What is expected: If a line in the records below contains the word "running", copy it.

Given data:
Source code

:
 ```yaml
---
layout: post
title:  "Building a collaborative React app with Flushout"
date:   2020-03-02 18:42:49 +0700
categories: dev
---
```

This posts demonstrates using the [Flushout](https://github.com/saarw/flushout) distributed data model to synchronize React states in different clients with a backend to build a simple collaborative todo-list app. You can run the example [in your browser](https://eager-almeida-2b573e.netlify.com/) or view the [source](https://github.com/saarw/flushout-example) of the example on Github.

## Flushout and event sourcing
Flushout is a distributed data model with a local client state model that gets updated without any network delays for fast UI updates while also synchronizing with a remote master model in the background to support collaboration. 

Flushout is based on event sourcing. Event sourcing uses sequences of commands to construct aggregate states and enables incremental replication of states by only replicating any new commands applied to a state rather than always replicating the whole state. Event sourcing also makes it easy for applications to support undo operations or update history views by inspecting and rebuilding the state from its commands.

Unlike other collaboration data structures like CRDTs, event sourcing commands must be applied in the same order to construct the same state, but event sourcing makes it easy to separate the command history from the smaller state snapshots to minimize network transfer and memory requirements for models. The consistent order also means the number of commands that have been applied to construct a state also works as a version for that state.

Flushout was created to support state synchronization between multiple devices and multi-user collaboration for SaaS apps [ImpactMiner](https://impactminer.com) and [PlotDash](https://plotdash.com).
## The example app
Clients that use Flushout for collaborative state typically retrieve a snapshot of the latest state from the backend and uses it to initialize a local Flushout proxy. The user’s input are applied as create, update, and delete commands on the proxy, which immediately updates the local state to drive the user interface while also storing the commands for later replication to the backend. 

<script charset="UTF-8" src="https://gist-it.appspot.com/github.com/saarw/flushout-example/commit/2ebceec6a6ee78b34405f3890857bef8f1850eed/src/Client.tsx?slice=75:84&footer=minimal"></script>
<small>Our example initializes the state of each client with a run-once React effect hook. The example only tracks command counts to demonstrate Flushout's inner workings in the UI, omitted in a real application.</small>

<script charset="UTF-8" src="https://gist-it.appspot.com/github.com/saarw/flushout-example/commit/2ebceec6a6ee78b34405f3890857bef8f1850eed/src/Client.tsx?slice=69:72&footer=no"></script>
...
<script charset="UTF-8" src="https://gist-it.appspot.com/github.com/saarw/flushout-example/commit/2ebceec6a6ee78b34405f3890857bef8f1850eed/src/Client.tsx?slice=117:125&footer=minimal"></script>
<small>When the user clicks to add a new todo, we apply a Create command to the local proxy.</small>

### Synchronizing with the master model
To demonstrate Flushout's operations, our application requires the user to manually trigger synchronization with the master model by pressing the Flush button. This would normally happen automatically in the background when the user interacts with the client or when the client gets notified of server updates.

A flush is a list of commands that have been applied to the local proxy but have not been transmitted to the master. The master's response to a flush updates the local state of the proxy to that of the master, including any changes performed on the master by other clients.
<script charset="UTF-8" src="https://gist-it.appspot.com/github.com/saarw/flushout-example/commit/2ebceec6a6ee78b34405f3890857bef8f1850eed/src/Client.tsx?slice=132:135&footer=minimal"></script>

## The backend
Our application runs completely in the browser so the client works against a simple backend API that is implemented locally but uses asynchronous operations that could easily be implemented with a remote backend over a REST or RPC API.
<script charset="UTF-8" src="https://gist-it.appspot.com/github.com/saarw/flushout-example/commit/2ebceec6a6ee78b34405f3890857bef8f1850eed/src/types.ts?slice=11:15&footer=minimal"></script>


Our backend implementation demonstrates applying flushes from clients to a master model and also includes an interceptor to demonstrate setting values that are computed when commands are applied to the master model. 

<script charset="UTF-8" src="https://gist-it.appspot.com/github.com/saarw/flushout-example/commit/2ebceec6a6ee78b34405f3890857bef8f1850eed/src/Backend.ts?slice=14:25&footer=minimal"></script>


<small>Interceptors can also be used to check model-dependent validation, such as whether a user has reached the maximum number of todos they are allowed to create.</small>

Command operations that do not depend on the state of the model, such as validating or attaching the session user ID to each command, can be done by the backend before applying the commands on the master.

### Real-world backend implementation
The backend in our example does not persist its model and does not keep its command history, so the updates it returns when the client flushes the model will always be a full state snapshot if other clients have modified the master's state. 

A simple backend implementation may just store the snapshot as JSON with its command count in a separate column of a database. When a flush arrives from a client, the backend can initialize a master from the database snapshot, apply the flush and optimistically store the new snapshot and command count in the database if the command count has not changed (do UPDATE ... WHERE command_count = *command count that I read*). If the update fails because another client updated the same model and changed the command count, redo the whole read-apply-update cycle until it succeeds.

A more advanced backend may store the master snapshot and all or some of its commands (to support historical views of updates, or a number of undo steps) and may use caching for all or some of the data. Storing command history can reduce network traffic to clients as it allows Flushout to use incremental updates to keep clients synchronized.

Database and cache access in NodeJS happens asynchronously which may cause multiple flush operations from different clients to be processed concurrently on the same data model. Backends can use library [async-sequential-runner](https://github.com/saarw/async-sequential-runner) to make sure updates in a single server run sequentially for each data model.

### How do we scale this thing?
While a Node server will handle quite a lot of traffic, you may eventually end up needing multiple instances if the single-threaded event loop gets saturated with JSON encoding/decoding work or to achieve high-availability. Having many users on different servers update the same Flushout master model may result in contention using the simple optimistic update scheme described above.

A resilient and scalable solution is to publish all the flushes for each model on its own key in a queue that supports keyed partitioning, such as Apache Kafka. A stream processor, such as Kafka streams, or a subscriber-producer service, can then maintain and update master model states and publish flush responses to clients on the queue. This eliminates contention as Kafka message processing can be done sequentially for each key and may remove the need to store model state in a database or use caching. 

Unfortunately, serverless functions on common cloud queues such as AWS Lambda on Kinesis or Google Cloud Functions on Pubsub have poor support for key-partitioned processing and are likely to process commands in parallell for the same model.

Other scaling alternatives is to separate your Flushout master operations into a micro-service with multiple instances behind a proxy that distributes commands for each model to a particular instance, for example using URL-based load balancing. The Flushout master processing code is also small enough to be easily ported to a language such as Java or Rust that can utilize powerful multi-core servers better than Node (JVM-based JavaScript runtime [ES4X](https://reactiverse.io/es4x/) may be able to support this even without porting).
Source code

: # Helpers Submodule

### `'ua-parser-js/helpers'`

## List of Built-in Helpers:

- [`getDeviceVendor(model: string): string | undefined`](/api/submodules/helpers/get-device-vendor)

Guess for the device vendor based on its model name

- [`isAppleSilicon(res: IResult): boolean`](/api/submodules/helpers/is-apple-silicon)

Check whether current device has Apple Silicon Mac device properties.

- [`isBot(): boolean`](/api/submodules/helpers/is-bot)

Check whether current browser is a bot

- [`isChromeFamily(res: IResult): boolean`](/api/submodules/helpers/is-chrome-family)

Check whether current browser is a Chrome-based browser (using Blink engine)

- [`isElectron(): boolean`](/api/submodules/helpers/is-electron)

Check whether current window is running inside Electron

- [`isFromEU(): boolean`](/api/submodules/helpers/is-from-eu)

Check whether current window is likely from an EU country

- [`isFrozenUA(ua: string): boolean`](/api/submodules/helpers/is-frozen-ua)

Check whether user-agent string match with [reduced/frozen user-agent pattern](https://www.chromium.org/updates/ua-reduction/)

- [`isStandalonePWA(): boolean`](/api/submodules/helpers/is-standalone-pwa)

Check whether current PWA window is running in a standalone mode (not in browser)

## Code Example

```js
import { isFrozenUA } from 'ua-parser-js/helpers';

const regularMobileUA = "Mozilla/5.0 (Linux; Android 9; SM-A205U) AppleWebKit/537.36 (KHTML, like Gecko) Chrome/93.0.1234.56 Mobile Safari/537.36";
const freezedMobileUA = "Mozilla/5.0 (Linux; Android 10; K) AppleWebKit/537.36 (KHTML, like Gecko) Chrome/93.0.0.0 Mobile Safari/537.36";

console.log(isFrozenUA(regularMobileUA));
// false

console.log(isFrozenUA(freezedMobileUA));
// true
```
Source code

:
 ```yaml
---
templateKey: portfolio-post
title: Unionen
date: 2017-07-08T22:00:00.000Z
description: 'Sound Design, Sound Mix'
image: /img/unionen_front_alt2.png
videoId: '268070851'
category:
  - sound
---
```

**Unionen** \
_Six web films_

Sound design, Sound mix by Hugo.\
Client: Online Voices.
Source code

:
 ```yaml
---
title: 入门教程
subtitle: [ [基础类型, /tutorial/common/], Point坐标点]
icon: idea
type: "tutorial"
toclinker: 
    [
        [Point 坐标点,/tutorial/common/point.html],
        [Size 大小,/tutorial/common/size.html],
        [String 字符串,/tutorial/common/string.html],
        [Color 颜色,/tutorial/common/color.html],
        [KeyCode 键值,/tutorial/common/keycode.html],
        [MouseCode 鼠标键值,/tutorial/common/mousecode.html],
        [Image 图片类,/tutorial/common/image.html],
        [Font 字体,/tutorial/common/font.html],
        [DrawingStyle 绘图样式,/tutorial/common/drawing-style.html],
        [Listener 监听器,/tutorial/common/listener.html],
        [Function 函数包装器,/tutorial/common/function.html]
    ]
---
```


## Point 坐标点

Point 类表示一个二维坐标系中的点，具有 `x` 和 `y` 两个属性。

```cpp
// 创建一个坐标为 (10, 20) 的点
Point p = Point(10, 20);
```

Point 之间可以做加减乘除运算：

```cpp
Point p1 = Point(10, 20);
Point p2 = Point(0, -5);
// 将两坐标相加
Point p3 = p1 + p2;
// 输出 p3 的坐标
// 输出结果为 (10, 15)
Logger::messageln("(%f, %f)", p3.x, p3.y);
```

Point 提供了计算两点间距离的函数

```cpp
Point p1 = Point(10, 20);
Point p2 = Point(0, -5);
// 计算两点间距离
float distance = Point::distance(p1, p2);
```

Result for this exercise:
Check whether current window is running inside Electron
Check whether current PWA window is running in a standalone mode (not in browser)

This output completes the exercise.